A discussion of Rust safety documentation
Kangrejos 2024 started off with a talk from Benno Lossin about his recent work to establish a standard for safety documentation in Rust kernel code. Lossin began his talk by giving a brief review of what safety documentation is, and why it's needed, before moving on to the current status of his work. Safety documentation is easier to read and write when there's a shared vocabulary for discussing common requirements; Lossin wants to establish that shared vocabulary for Rust code in the Linux kernel.
Safety documentation has two parts, Lossin explained: requirements and justifications. Requirements are comments attached to functions that have been marked unsafe, and explain what must be true for the function to be used. He gave the example of the Arc::into_raw() and Arc::from_raw() functions that convert between a reference-counted smart pointer (Arc) and a plain pointer. For example, from_raw() must be called once for each call to into_raw() on a given allocation, otherwise the reference count will be incorrect.

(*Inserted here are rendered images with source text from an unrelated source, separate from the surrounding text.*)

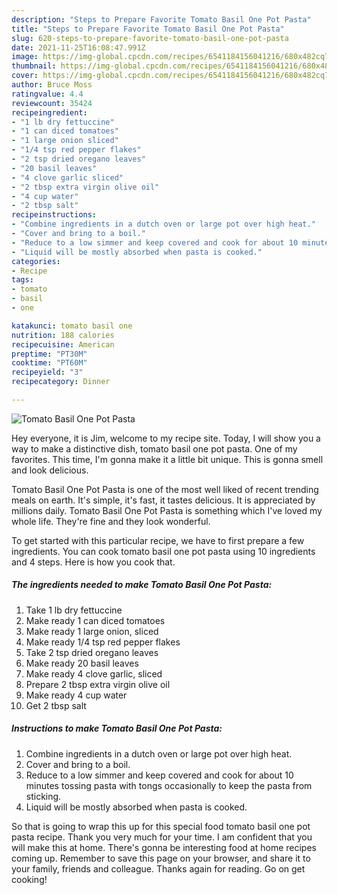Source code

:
 ```yaml
---
description: "Steps to Prepare Favorite Tomato Basil One Pot Pasta"
title: "Steps to Prepare Favorite Tomato Basil One Pot Pasta"
slug: 620-steps-to-prepare-favorite-tomato-basil-one-pot-pasta
date: 2021-11-25T16:08:47.991Z
image: https://img-global.cpcdn.com/recipes/6541184156041216/680x482cq70/tomato-basil-one-pot-pasta-recipe-main-photo.jpg
thumbnail: https://img-global.cpcdn.com/recipes/6541184156041216/680x482cq70/tomato-basil-one-pot-pasta-recipe-main-photo.jpg
cover: https://img-global.cpcdn.com/recipes/6541184156041216/680x482cq70/tomato-basil-one-pot-pasta-recipe-main-photo.jpg
author: Bruce Moss
ratingvalue: 4.4
reviewcount: 35424
recipeingredient:
- "1 lb dry fettuccine"
- "1 can diced tomatoes"
- "1 large onion sliced"
- "1/4 tsp red pepper flakes"
- "2 tsp dried oregano leaves"
- "20 basil leaves"
- "4 clove garlic sliced"
- "2 tbsp extra virgin olive oil"
- "4 cup water"
- "2 tbsp salt"
recipeinstructions:
- "Combine ingredients in a dutch oven or large pot over high heat."
- "Cover and bring to a boil."
- "Reduce to a low simmer and keep covered and cook for about 10 minutes tossing pasta with tongs occasionally to keep the pasta from sticking."
- "Liquid will be mostly absorbed when pasta is cooked."
categories:
- Recipe
tags:
- tomato
- basil
- one

katakunci: tomato basil one 
nutrition: 188 calories
recipecuisine: American
preptime: "PT30M"
cooktime: "PT60M"
recipeyield: "3"
recipecategory: Dinner

---
```



![Tomato Basil One Pot Pasta](https://img-global.cpcdn.com/recipes/6541184156041216/680x482cq70/tomato-basil-one-pot-pasta-recipe-main-photo.jpg)

Hey everyone, it is Jim, welcome to my recipe site. Today, I will show you a way to make a distinctive dish, tomato basil one pot pasta. One of my favorites. This time, I'm gonna make it a little bit unique. This is gonna smell and look delicious.



Tomato Basil One Pot Pasta is one of the most well liked of recent trending meals on earth. It's simple, it's fast, it tastes delicious. It is appreciated by millions daily. Tomato Basil One Pot Pasta is something which I've loved my whole life. They're fine and they look wonderful.


To get started with this particular recipe, we have to first prepare a few ingredients. You can cook tomato basil one pot pasta using 10 ingredients and 4 steps. Here is how you cook that.

<!--inarticleads1-->

##### The ingredients needed to make Tomato Basil One Pot Pasta:

1. Take 1 lb dry fettuccine
1. Make ready 1 can diced tomatoes
1. Make ready 1 large onion, sliced
1. Make ready 1/4 tsp red pepper flakes
1. Take 2 tsp dried oregano leaves
1. Make ready 20 basil leaves
1. Make ready 4 clove garlic, sliced
1. Prepare 2 tbsp extra virgin olive oil
1. Make ready 4 cup water
1. Get 2 tbsp salt




<!--inarticleads2-->

##### Instructions to make Tomato Basil One Pot Pasta:

1. Combine ingredients in a dutch oven or large pot over high heat.
1. Cover and bring to a boil.
1. Reduce to a low simmer and keep covered and cook for about 10 minutes tossing pasta with tongs occasionally to keep the pasta from sticking.
1. Liquid will be mostly absorbed when pasta is cooked.




So that is going to wrap this up for this special food tomato basil one pot pasta recipe. Thank you very much for your time. I am confident that you will make this at home. There's gonna be interesting food at home recipes coming up. Remember to save this page on your browser, and share it to your family, friends and colleague. Thanks again for reading. Go on get cooking!

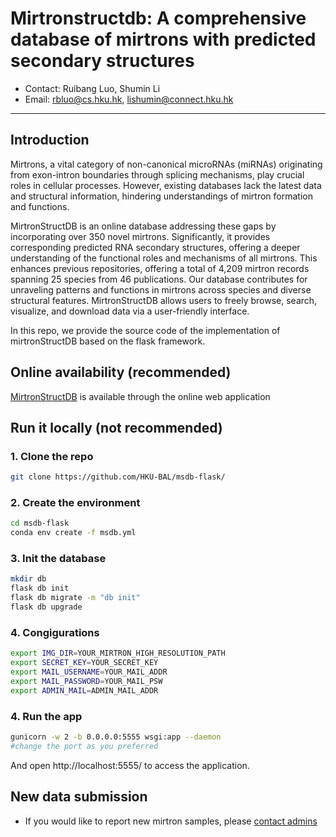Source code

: # Mirtronstructdb: A comprehensive database of mirtrons with predicted secondary structures



* Contact: Ruibang Luo, Shumin Li  
* Email: rbluo@cs.hku.hk, lishumin@connect.hku.hk
----

## Introduction

Mirtrons, a vital category of non-canonical microRNAs (miRNAs) originating from exon-intron boundaries through splicing mechanisms, play crucial roles in cellular processes. However, existing databases lack the latest data and structural information, hindering understandings of mirtron formation and functions.

MirtronStructDB is an online database addressing these gaps by incorporating over 350 novel mirtrons. Significantly, it provides corresponding predicted RNA secondary structures, offering a deeper understanding of the functional roles and mechanisms of all mirtrons. This enhances previous repositories, offering a total of 4,209 mirtron records spanning 25 species from 46 publications. Our database contributes for unraveling patterns and functions in mirtrons across species and diverse structural features. MirtronStructDB allows users to freely browse, search, visualize, and download data via a user-friendly interface.

In this repo, we provide the source code of the implementation of mirtronStructDB based on the flask framework.

## Online availability (recommended)

[MirtronStructDB](http://www.bio8.cs.hku.hk/msdb/) is available through the online web application


## Run it locally (not recommended)

### 1. Clone the repo
```bash
git clone https://github.com/HKU-BAL/msdb-flask/
```
### 2. Create the environment
  ```bash
  cd msdb-flask
  conda env create -f msdb.yml
  ```
### 3. Init the database

```bash
mkdir db
flask db init
flask db migrate -m "db init"
flask db upgrade
```
### 4. Congigurations

```bash
export IMG_DIR=YOUR_MIRTRON_HIGH_RESOLUTION_PATH
export SECRET_KEY=YOUR_SECRET_KEY
export MAIL_USERNAME=YOUR_MAIL_ADDR
export MAIL_PASSWORD=YOUR_MAIL_PSW
export ADMIN_MAIL=ADMIN_MAIL_ADDR
```

### 4. Run the app
```bash
gunicorn -w 2 -b 0.0.0.0:5555 wsgi:app --daemon
#change the port as you preferred

```
And open http://localhost:5555/ to access the application.

## New data submission
* If you would like to report new mirtron samples, please [contact admins](http://www.bio8.cs.hku.hk/msdb/contact)
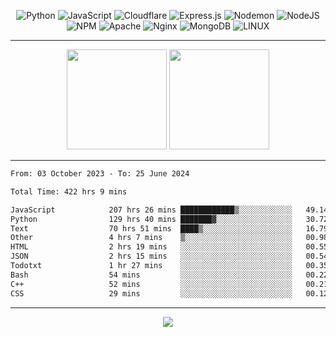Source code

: <div align="center">
  
![Python](https://img.shields.io/badge/python-3670A0?style=for-the-badge&logo=python&logoColor=ffdd54) ![JavaScript](https://img.shields.io/badge/javascript-%23323330.svg?style=for-the-badge&logo=javascript&logoColor=%23F7DF1E) ![Cloudflare](https://img.shields.io/badge/Cloudflare-F38020?style=for-the-badge&logo=Cloudflare&logoColor=white) ![Express.js](https://img.shields.io/badge/express.js-%23404d59.svg?style=for-the-badge&logo=express&logoColor=%2361DAFB) ![Nodemon](https://img.shields.io/badge/NODEMON-%23323330.svg?style=for-the-badge&logo=nodemon&logoColor=%BBDEAD) ![NodeJS](https://img.shields.io/badge/node.js-6DA55F?style=for-the-badge&logo=node.js&logoColor=white) ![NPM](https://img.shields.io/badge/NPM-%23CB3837.svg?style=for-the-badge&logo=npm&logoColor=white) ![Apache](https://img.shields.io/badge/apache-%23D42029.svg?style=for-the-badge&logo=apache&logoColor=white) ![Nginx](https://img.shields.io/badge/nginx-%23009639.svg?style=for-the-badge&logo=nginx&logoColor=white) ![MongoDB](https://img.shields.io/badge/MongoDB-%234ea94b.svg?style=for-the-badge&logo=mongodb&logoColor=white) ![LINUX](https://img.shields.io/badge/Linux-FCC624?style=for-the-badge&logo=linux&logoColor=black)

---


<img src="https://github-readme-streak-stats.herokuapp.com/?user=anotherrandomonline&theme=react" height="160"/>
  
<img src="https://github-readme-stats.vercel.app/api?username=anotherrandomonline&show_icons=true&include_all_commits=true&theme=react" height="160"/>
</div>

---

<!--START_SECTION:waka-->

```txt
From: 03 October 2023 - To: 25 June 2024

Total Time: 422 hrs 9 mins

JavaScript            207 hrs 26 mins ████████████▒░░░░░░░░░░░░   49.14 %
Python                129 hrs 40 mins ███████▓░░░░░░░░░░░░░░░░░   30.72 %
Text                  70 hrs 51 mins  ████▒░░░░░░░░░░░░░░░░░░░░   16.79 %
Other                 4 hrs 7 mins    ▒░░░░░░░░░░░░░░░░░░░░░░░░   00.98 %
HTML                  2 hrs 19 mins   ░░░░░░░░░░░░░░░░░░░░░░░░░   00.55 %
JSON                  2 hrs 15 mins   ░░░░░░░░░░░░░░░░░░░░░░░░░   00.54 %
Todotxt               1 hr 27 mins    ░░░░░░░░░░░░░░░░░░░░░░░░░   00.35 %
Bash                  54 mins         ░░░░░░░░░░░░░░░░░░░░░░░░░   00.22 %
C++                   52 mins         ░░░░░░░░░░░░░░░░░░░░░░░░░   00.21 %
CSS                   29 mins         ░░░░░░░░░░░░░░░░░░░░░░░░░   00.12 %
```

<!--END_SECTION:waka-->

---

<div align="center">
  
![](https://github-profile-trophy.vercel.app/?username=anotherrandomonline&theme=darkhub&no-frame=true&no-bg=true&margin-w=4)

</div>
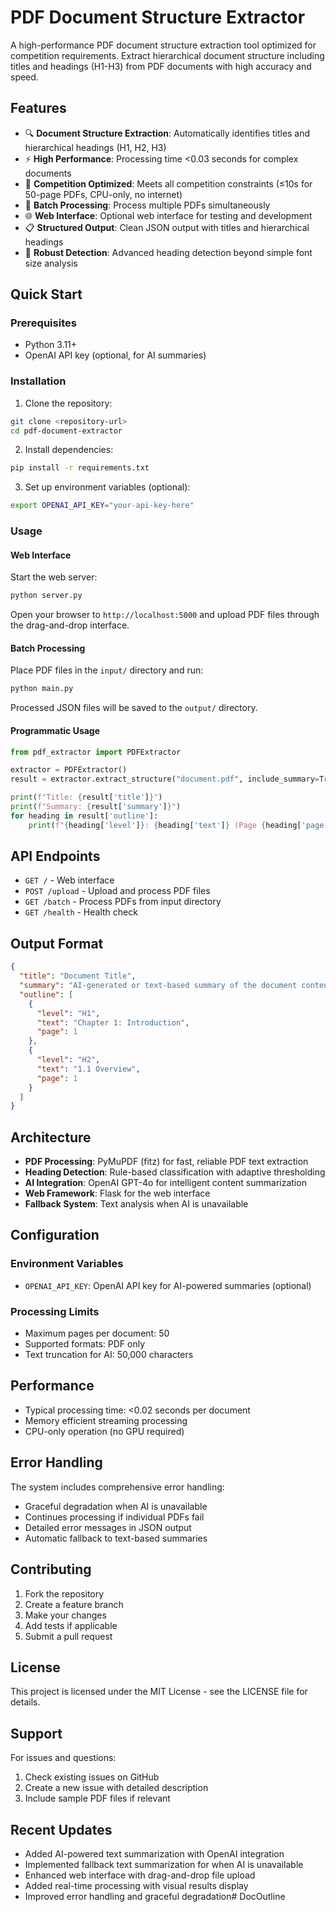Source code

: # PDF Document Structure Extractor

A high-performance PDF document structure extraction tool optimized for competition requirements. Extract hierarchical document structure including titles and headings (H1-H3) from PDF documents with high accuracy and speed.

## Features

- 🔍 **Document Structure Extraction**: Automatically identifies titles and hierarchical headings (H1, H2, H3)
- ⚡ **High Performance**: Processing time <0.03 seconds for complex documents
- 🎯 **Competition Optimized**: Meets all competition constraints (≤10s for 50-page PDFs, CPU-only, no internet)
- 📁 **Batch Processing**: Process multiple PDFs simultaneously
- 🌐 **Web Interface**: Optional web interface for testing and development
- 📋 **Structured Output**: Clean JSON output with titles and hierarchical headings
- 🔧 **Robust Detection**: Advanced heading detection beyond simple font size analysis

## Quick Start

### Prerequisites

- Python 3.11+
- OpenAI API key (optional, for AI summaries)

### Installation

1. Clone the repository:
```bash
git clone <repository-url>
cd pdf-document-extractor
```

2. Install dependencies:
```bash
pip install -r requirements.txt
```

3. Set up environment variables (optional):
```bash
export OPENAI_API_KEY="your-api-key-here"
```

### Usage

#### Web Interface

Start the web server:
```bash
python server.py
```

Open your browser to `http://localhost:5000` and upload PDF files through the drag-and-drop interface.

#### Batch Processing

Place PDF files in the `input/` directory and run:
```bash
python main.py
```

Processed JSON files will be saved to the `output/` directory.

#### Programmatic Usage

```python
from pdf_extractor import PDFExtractor

extractor = PDFExtractor()
result = extractor.extract_structure("document.pdf", include_summary=True)

print(f"Title: {result['title']}")
print(f"Summary: {result['summary']}")
for heading in result['outline']:
    print(f"{heading['level']}: {heading['text']} (Page {heading['page']})")
```

## API Endpoints

- `GET /` - Web interface
- `POST /upload` - Upload and process PDF files
- `GET /batch` - Process PDFs from input directory
- `GET /health` - Health check

## Output Format

```json
{
  "title": "Document Title",
  "summary": "AI-generated or text-based summary of the document content...",
  "outline": [
    {
      "level": "H1",
      "text": "Chapter 1: Introduction",
      "page": 1
    },
    {
      "level": "H2", 
      "text": "1.1 Overview",
      "page": 1
    }
  ]
}
```

## Architecture

- **PDF Processing**: PyMuPDF (fitz) for fast, reliable PDF text extraction
- **Heading Detection**: Rule-based classification with adaptive thresholding
- **AI Integration**: OpenAI GPT-4o for intelligent content summarization
- **Web Framework**: Flask for the web interface
- **Fallback System**: Text analysis when AI is unavailable

## Configuration

### Environment Variables

- `OPENAI_API_KEY`: OpenAI API key for AI-powered summaries (optional)

### Processing Limits

- Maximum pages per document: 50
- Supported formats: PDF only
- Text truncation for AI: 50,000 characters

## Performance

- Typical processing time: <0.02 seconds per document
- Memory efficient streaming processing
- CPU-only operation (no GPU required)

## Error Handling

The system includes comprehensive error handling:
- Graceful degradation when AI is unavailable
- Continues processing if individual PDFs fail
- Detailed error messages in JSON output
- Automatic fallback to text-based summaries

## Contributing

1. Fork the repository
2. Create a feature branch
3. Make your changes
4. Add tests if applicable
5. Submit a pull request

## License

This project is licensed under the MIT License - see the LICENSE file for details.

## Support

For issues and questions:
1. Check existing issues on GitHub
2. Create a new issue with detailed description
3. Include sample PDF files if relevant

## Recent Updates

- Added AI-powered text summarization with OpenAI integration
- Implemented fallback text summarization for when AI is unavailable
- Enhanced web interface with drag-and-drop file upload
- Added real-time processing with visual results display
- Improved error handling and graceful degradation# DocOutline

Also, from_raw() must be given a pointer that really did come from into_raw(), or it will do bad things to whatever object is being pointed to when the Arc is dropped and the reference count is decremented.
Those requirements should be spelled out in a safety comment attached to the function, Lossin said, so that users of the function know how to use it correctly. Furthermore, uses of that function should also have the second kind of safety documentation: justifications. Having a comment explaining why the functions requirements hold at that particular call site makes it easier for reviewers to check whether the author of a patch really got their logic right, which prevents mistakes.
Lossin briefly addressed the objection that these kinds of comments are not traditional in kernel C code. He said that Rust has "higher stakes" — since Rust's safety is its primary reason to exist, the Rust-for-Linux folks had better make it easy to write correct Rust code. Also, Rust has some more complex language features, such as smart pointers and compile-time lifetime tracking, that can be harder to work with when writing low-level unsafe code. Finally, actually writing out one's assumptions can sometimes catch errors that would otherwise have gone unnoticed.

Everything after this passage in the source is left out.